------ GIVEN DATA ------

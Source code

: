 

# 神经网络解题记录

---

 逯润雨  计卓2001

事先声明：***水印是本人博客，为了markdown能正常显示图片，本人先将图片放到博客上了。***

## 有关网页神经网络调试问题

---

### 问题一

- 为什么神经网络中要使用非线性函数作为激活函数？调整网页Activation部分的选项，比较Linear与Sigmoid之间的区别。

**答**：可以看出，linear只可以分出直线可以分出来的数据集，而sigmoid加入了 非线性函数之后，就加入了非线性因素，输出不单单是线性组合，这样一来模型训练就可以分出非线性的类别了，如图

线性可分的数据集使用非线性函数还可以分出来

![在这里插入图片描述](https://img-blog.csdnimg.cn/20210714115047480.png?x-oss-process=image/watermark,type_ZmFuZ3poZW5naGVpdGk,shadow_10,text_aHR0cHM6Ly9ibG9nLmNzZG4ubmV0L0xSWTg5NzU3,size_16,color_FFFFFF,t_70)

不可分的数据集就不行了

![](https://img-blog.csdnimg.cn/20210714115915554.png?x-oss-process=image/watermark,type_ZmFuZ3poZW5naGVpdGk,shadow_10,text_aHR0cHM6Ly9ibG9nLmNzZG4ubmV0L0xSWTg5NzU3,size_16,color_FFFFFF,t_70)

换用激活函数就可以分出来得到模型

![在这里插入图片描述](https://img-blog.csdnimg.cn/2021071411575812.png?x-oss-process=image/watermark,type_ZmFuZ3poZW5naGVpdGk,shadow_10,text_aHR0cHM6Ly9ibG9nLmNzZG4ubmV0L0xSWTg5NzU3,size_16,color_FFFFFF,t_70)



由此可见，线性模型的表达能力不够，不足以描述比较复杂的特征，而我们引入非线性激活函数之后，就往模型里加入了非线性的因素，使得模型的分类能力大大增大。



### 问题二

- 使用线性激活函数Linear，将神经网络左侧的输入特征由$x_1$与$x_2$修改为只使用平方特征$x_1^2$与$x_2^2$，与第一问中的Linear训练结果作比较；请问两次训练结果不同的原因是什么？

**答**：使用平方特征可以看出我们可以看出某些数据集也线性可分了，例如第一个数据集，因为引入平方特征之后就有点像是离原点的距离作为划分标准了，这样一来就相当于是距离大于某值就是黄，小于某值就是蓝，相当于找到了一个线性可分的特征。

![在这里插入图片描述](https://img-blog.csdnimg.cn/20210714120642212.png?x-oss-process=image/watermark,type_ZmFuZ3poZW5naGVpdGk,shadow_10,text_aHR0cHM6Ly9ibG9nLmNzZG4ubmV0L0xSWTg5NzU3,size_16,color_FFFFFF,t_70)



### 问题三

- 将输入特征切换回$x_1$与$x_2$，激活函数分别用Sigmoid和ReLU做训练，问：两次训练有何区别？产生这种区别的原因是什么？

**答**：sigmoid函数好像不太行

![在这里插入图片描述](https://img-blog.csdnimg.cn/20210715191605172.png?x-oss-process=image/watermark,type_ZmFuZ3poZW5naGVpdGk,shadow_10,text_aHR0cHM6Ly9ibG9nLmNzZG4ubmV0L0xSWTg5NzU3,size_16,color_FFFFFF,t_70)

------

TASK DETAILS: Count the lines of the data that hold the string "process". The answer should be that number alone.

WORKED SOLUTION: 5